_What you have to do_
Would you please copy exactly the line with "# **Setting up systemd-nspawn**" and all lines that follow it in the data below, through the last one?

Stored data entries
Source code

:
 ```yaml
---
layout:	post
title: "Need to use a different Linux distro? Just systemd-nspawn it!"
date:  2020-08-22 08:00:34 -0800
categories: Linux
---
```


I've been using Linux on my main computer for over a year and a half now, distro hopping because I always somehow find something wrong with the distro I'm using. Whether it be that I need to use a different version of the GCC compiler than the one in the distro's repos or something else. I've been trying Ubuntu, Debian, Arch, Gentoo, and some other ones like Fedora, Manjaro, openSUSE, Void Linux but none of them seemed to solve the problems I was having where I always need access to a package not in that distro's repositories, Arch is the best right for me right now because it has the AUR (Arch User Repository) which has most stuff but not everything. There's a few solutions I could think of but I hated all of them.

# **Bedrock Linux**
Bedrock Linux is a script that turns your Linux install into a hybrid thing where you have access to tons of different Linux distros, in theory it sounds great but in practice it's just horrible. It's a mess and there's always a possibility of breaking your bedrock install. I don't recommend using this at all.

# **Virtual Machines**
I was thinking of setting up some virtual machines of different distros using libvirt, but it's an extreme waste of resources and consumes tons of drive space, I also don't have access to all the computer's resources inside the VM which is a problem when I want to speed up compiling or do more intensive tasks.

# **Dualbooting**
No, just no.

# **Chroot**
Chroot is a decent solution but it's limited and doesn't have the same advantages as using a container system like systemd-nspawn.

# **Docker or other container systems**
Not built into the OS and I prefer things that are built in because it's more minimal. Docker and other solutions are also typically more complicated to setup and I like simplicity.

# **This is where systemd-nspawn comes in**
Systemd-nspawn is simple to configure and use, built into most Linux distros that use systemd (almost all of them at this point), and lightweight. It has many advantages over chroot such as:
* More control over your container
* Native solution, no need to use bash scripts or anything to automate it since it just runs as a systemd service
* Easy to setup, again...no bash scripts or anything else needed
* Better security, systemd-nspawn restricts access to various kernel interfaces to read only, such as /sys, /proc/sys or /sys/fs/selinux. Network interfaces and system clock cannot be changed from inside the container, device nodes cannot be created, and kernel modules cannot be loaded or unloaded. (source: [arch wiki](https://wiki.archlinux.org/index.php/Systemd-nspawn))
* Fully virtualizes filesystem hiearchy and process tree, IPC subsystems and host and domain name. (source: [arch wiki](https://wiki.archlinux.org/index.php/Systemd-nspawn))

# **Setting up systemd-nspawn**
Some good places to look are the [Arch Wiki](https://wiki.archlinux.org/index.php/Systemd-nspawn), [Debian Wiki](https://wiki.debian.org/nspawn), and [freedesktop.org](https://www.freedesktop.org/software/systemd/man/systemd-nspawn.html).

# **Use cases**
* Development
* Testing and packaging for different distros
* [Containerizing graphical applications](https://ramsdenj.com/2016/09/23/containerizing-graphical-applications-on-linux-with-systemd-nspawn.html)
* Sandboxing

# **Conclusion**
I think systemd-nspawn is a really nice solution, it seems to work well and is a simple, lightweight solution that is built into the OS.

_Finished exercise_
# **Setting up systemd-nspawn**
Some good places to look are the [Arch Wiki](https://wiki.archlinux.org/index.php/Systemd-nspawn), [Debian Wiki](https://wiki.debian.org/nspawn), and [freedesktop.org](https://www.freedesktop.org/software/systemd/man/systemd-nspawn.html).

# **Use cases**
* Development
* Testing and packaging for different distros
* [Containerizing graphical applications](https://ramsdenj.com/2016/09/23/containerizing-graphical-applications-on-linux-with-systemd-nspawn.html)
* Sandboxing

# **Conclusion**
I think systemd-nspawn is a really nice solution, it seems to work well and is a simple, lightweight solution that is built into the OS.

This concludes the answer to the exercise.